I learned that a wintry mix isn’t a delicious assortment of holiday snacks as the name suggests to a perpetually hungry 28-year-old male, but a brutal combination of all the cold-weather favorites I’ve never experienced before.

But to be fair, I’m already amazed at how quickly human beings can acclimatize. After a solid week of cloud cover and various types of precipitation, the weather Monday almost had me wearing shorts to work — as much for the amusement of my workmates as my own personal comfort.

As I waited for my ride to work, I sat on the front steps of my apartment building lapping up sunlight in a way that I don’t think I’ve ever experienced back home, where solar rays will peel the skin right off you if you’re not careful.

For the first time since mid-November in Australia, I was wearing jeans without longjohns underneath and only two layers on my torso, and it felt unbelievable. Give me one of those days every couple of weeks, Maine, and I’ll brave the winter without flinching (much).

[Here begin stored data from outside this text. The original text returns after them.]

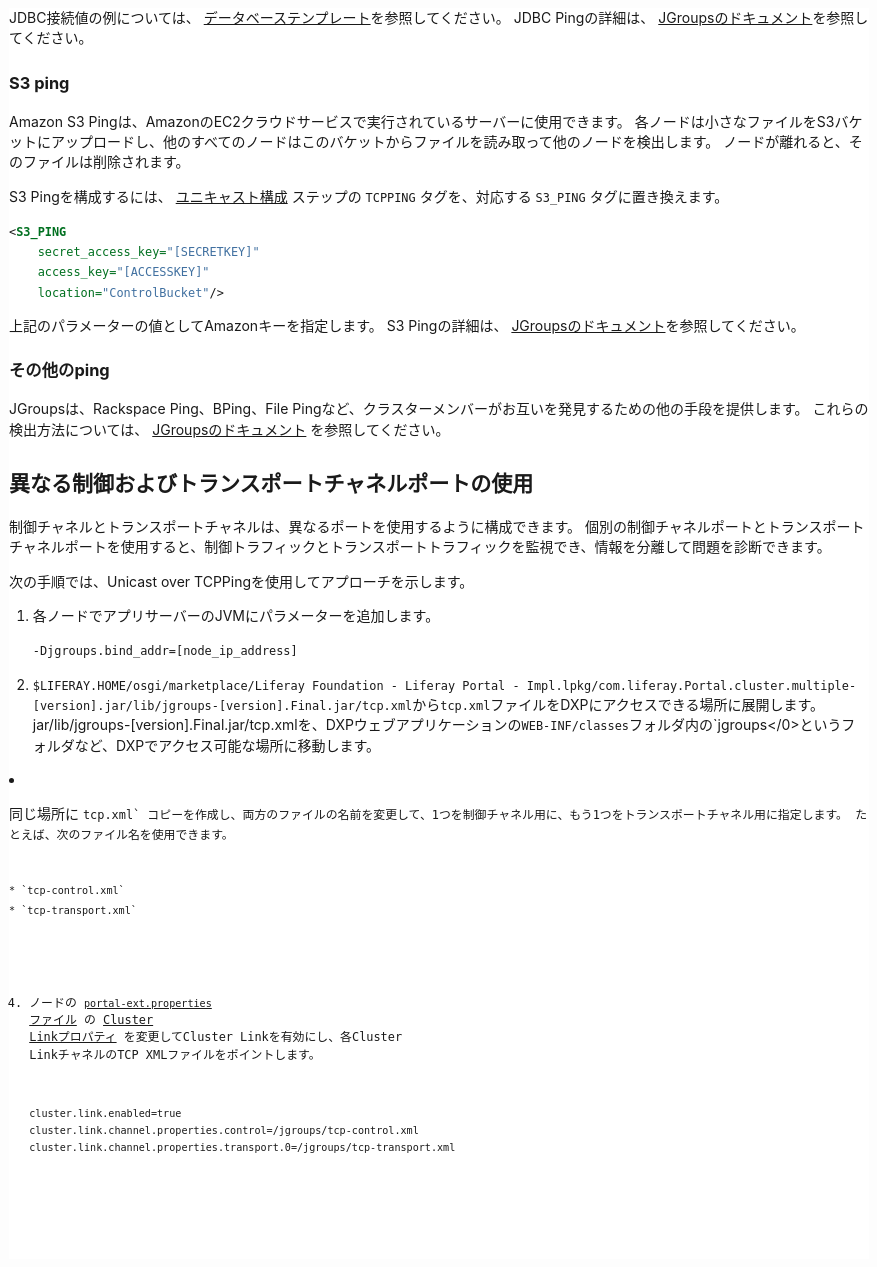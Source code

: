 JDBC接続値の例については、 [データベーステンプレート](../../reference/database-templates.md)を参照してください。 JDBC Pingの詳細は、 [JGroupsのドキュメント](http://www.jgroups.org/manual4/index.html#DiscoveryProtocols)を参照してください。

### S3 ping

Amazon S3 Pingは、AmazonのEC2クラウドサービスで実行されているサーバーに使用できます。 各ノードは小さなファイルをS3バケットにアップロードし、他のすべてのノードはこのバケットからファイルを読み取って他のノードを検出します。 ノードが離れると、そのファイルは削除されます。

S3 Pingを構成するには、 [ユニキャスト構成](#unicast-configurations) ステップの `TCPPING` タグを、対応する `S3_PING` タグに置き換えます。

``` xml
<S3_PING
    secret_access_key="[SECRETKEY]"
    access_key="[ACCESSKEY]"
    location="ControlBucket"/>
```

上記のパラメーターの値としてAmazonキーを指定します。 S3 Pingの詳細は、 [JGroupsのドキュメント](http://www.jgroups.org/manual4/index.html#_s3_ping)を参照してください。

### その他のping

JGroupsは、Rackspace Ping、BPing、File Pingなど、クラスターメンバーがお互いを発見するための他の手段を提供します。 これらの検出方法については、 [JGroupsのドキュメント](http://www.jgroups.org/manual4/index.html#DiscoveryProtocols) を参照してください。

## 異なる制御およびトランスポートチャネルポートの使用

制御チャネルとトランスポートチャネルは、異なるポートを使用するように構成できます。 個別の制御チャネルポートとトランスポートチャネルポートを使用すると、制御トラフィックとトランスポートトラフィックを監視でき、情報を分離して問題を診断できます。

次の手順では、Unicast over TCPPingを使用してアプローチを示します。

1.  各ノードでアプリサーバーのJVMにパラメーターを追加します。

    ``` bash
    -Djgroups.bind_addr=[node_ip_address]
    ```

2.  `$LIFERAY.HOME/osgi/marketplace/Liferay Foundation - Liferay Portal - Impl.lpkg/com.liferay.Portal.cluster.multiple-[version].jar/lib/jgroups-[version].Final.jar/tcp.xml`から`tcp.xml`ファイルをDXPにアクセスできる場所に展開します。 jar/lib/jgroups-[version].Final.jar/tcp.xml</code>を、DXPウェブアプリケーションの`WEB-INF/classes`フォルダ内の`jgroups</0>というフォルダなど、DXPでアクセス可能な場所に移動します。</p></li>
<li><p spaces-before="0"> 同じ場所に <code>tcp.xml` コピーを作成し、両方のファイルの名前を変更して、1つを制御チャネル用に、もう1つをトランスポートチャネル用に指定します。 たとえば、次のファイル名を使用できます。

    * `tcp-control.xml`
    * `tcp-transport.xml`

4.  ノードの [`portal-ext.properties` ファイル](../../reference/portal-properties.md) の [Cluster Linkプロパティ](https://docs.liferay.com/dxp/portal/7.3-latest/propertiesdoc/portal.properties.html#Cluster%20Link) を変更してCluster Linkを有効にし、各Cluster LinkチャネルのTCP XMLファイルをポイントします。

    ``` properties
    cluster.link.enabled=true
    cluster.link.channel.properties.control=/jgroups/tcp-control.xml
    cluster.link.channel.properties.transport.0=/jgroups/tcp-transport.xml
    ```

I’ve also discovered that clear sidewalks are luxury items when it comes to snow and ice removal, which means I’ve had to learn to tread carefully on my daily walks to the gym and the grocery store (and the local public house at Hallowell after work on a Friday). I’m on foot because after over a decade of being a licensed driver in Australia, I’m basically a 16-year-old kid in Maine’s eyes when it comes to piloting an automobile, but that’s a story for another column.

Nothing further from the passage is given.